Now hiring: Local fast food restaurants searching for employees
A shortage of employees at many of the local fast food establishments and privately owned restaurants is causing headaches for the managers, and frustration for their customers.
Autumn Ferguson, manager of Sonic Drive-In on South Fourth Street, said on Wednesday that sometimes she’s the only one working there in the early morning hours.
“People want their $1 drinks,” she said.
But she doesn’t have enough employees to cover all of the shifts.
“That’s been a problem,” she said. And she wants to make her customers happy, “even if I have to work by myself.”
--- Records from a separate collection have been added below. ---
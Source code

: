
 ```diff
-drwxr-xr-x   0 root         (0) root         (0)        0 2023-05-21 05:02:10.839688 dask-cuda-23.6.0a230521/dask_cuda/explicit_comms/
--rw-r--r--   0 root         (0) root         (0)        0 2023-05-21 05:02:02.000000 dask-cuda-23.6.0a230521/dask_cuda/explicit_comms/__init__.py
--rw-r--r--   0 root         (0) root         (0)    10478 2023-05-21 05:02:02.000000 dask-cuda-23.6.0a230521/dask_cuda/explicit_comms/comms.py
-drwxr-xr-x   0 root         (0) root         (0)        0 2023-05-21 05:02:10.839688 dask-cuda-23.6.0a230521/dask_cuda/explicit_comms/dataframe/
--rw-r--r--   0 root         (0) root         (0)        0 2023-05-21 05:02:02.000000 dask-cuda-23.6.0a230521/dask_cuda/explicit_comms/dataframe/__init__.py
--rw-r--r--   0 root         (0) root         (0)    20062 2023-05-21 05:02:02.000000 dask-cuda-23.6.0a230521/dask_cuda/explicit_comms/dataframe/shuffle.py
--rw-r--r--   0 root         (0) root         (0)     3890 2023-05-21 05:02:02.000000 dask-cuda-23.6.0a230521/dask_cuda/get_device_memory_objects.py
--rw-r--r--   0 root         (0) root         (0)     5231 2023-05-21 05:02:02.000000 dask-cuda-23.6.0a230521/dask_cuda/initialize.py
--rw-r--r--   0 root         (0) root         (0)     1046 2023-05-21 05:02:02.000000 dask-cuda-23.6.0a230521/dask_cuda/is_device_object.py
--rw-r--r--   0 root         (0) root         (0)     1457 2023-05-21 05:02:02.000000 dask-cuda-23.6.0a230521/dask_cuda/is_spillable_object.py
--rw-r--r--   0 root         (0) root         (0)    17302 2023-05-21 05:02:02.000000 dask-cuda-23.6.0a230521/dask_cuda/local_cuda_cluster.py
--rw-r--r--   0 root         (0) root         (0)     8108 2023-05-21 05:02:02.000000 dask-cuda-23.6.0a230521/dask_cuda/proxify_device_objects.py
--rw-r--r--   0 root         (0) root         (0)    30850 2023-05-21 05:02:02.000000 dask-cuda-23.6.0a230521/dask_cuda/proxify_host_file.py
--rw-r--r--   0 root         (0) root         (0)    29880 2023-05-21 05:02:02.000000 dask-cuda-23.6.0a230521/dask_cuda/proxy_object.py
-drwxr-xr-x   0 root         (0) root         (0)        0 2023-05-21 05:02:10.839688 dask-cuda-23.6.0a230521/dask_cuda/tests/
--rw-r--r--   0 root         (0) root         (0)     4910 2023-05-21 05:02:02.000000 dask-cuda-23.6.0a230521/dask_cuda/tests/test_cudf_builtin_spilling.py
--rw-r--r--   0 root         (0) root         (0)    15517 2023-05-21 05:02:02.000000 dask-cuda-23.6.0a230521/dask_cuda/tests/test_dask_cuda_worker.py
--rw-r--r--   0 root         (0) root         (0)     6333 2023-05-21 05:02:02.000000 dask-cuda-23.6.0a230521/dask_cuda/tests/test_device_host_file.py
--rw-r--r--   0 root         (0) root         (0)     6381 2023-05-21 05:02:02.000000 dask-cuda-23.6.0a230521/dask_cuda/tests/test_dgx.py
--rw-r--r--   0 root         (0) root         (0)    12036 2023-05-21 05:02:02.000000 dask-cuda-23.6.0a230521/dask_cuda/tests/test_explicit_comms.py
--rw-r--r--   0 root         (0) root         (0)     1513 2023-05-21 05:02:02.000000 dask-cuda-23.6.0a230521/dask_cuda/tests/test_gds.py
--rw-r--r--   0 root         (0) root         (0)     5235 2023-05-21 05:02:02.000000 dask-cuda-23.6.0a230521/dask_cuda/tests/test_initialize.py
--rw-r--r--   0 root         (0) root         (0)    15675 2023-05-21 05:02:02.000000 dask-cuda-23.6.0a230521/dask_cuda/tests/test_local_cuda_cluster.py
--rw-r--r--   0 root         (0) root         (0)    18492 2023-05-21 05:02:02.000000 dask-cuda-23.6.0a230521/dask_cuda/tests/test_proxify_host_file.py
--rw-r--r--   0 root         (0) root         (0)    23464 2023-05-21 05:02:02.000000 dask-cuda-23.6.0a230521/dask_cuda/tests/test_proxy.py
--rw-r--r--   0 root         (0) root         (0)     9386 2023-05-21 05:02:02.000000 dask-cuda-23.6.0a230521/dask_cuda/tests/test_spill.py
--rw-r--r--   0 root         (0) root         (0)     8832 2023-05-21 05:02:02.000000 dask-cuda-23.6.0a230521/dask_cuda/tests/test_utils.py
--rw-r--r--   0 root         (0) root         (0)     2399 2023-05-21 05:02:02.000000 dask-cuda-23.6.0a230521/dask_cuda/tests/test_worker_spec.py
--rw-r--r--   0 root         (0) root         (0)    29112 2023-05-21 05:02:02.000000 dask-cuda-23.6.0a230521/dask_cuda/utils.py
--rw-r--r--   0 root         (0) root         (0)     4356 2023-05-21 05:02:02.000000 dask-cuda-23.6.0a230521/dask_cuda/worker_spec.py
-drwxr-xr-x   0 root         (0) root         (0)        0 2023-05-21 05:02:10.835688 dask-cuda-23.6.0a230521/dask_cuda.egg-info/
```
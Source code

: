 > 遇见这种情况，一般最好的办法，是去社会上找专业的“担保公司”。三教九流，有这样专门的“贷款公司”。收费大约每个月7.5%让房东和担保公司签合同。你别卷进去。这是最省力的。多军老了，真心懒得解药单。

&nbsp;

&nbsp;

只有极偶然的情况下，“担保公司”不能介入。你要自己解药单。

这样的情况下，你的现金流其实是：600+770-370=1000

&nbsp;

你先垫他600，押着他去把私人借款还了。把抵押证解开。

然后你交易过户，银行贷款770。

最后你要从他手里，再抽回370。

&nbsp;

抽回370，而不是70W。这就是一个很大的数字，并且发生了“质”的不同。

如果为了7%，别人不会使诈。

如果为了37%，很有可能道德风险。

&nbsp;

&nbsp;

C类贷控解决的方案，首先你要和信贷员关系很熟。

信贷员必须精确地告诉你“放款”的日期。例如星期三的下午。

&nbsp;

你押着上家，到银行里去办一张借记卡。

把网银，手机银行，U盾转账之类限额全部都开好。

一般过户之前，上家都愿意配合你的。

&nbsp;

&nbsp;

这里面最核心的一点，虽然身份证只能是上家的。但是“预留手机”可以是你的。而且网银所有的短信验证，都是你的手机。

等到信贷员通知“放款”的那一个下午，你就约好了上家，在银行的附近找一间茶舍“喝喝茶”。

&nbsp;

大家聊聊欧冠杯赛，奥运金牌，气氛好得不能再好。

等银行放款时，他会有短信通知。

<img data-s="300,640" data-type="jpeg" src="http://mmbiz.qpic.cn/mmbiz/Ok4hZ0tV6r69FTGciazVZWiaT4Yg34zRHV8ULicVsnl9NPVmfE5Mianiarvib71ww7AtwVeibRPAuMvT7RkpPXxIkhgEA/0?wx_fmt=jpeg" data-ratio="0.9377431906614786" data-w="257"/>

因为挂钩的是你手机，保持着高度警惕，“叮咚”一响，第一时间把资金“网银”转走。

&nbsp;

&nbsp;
Sonic’s eat-in dining room and pull-in stalls are closed, not because of the pandemic, but because she can’t hire enough people to handle the orders. The drive-thru remains open. However, because of the employee shortage, customers still have to sometimes wait 10 to 15 minutes to get their order.
Most of the customers understand Sonic’s predicament, Ferguson said. But a few get angry because they’re not used to having to wait a few extra minutes, she added.
Ferguson said she apologizes and hands out coupons when their wait gets too long.
In order for the restaurant to run smoothly, Ferguson said she needs about 45 employees. Right now, she has 28. And during the busiest times of the day, Ferguson could use 11 to 12 workers, but has to get by with just seven right now.
It’s a lot of stress to work under, she said, especially for the managers, who have to keep the restaurants running. She was able to take her first day off in literally a month just a couple of days ago, she said.
But the future is looking “promising.” Ferguson said she’s just hired five people, and hopefully soon Sonic will be through this “rough spot.”
When some of her former employees received their COVID-19 stimulus checks and tax refunds, she said they just quit. “They decided they didn’t need to work,” she said. “It was not a good combination to happen at the same time.”
Burger King general manager Melissa Humphrey is experiencing the same dilemma.
“We only have three managers and nine crew members,” to keep the restaurant open seven days a week. And two of those are minors who are limited to three hours per weekday, Humphrey said. On weekends, they can work up to eight hours.
To try and keep the restaurant running efficiently with the worker shortage, Humphrey said they reduced their hours from 6 a.m. to midnight, and the restaurant is now open 7 a.m. to 9 p.m.
Sometimes customers have to wait longer than they’re used to for their orders, Humphrey said. But they try to do the best they can to get the orders out as fast and fresh as possible, she added.
Humphrey and the other managers have been working “a lot of overtime,” she said.
And the workers who are there get frustrated, too.
“They want to help but they have other things to do,” she explained, like a working at a second job or taking care of their children.
Humphrey said the stimulus checks hurt her workforce.
“People were given free money to sit at home,” instead of work, she added.
Eddie Trawley, Cattleman’s Roadhouse manager in Danville, said the employee shortage is widespread.
“Everybody I’ve talked to is having this problem,” he said.
Trawley hasn’t received nearly as many applications as he has in the past. And if they call for an interview, more times than not, they don’t show up for their appointment. Even if they are hired, “then they don’t show up for work,” Trawley said.
When asked why this was happening, he replied, “I have no clue.”
“Fortunately, most of my staff are always here,” he added. “I have good associates.” But customers still sometimes have to wait longer than they expect to, because of the employee shortage, he added.
Kentucky Restaurant Association President and CEO Stacy Roof said Danville’s food industry employee shortage isn’t just a local problem, it’s a nationwide problem.
She explained there are several reasons why people haven’t returned to the workforce since the pandemic began last year. Maybe they had to stay home with their children when the schools closed, and then be responsible for homeschooling; maybe they can’t find child care; maybe they took other jobs. “There’s no way to know all of the reasons,” Roof said.
She said she can’t predict if there is an end in sight to the worker shortage once businesses fully open.
“I hope people will return to work,” she added.
When the pandemic hit this area last year, restaurants were forced to close their doors. And even though inside dinning was prohibited, eventually, a few promoted curbside-pick up options, and the fast-food chains opened their drive-thru windows.
Currently, a few restaurants with drive-thru ability have opened up their dinning rooms, but many others have chosen to keep them closed, Roof said. That’s because their employees are already spread thin and there aren’t enough workers to make opening dinning rooms an option for the managers, she explained.
Roof said she had just met with a restaurant owner who recently joined the KRA. He told her he was working more than 100 hours a week because he didn’t have applicants to fill his open positions, and he couldn’t afford to lose those who were already working for him. That’s how bad this situation is, Roof said.
Then she added, as restaurants open back up, increase capacity and search for good employees, “I hope people give us a little bit of grace.”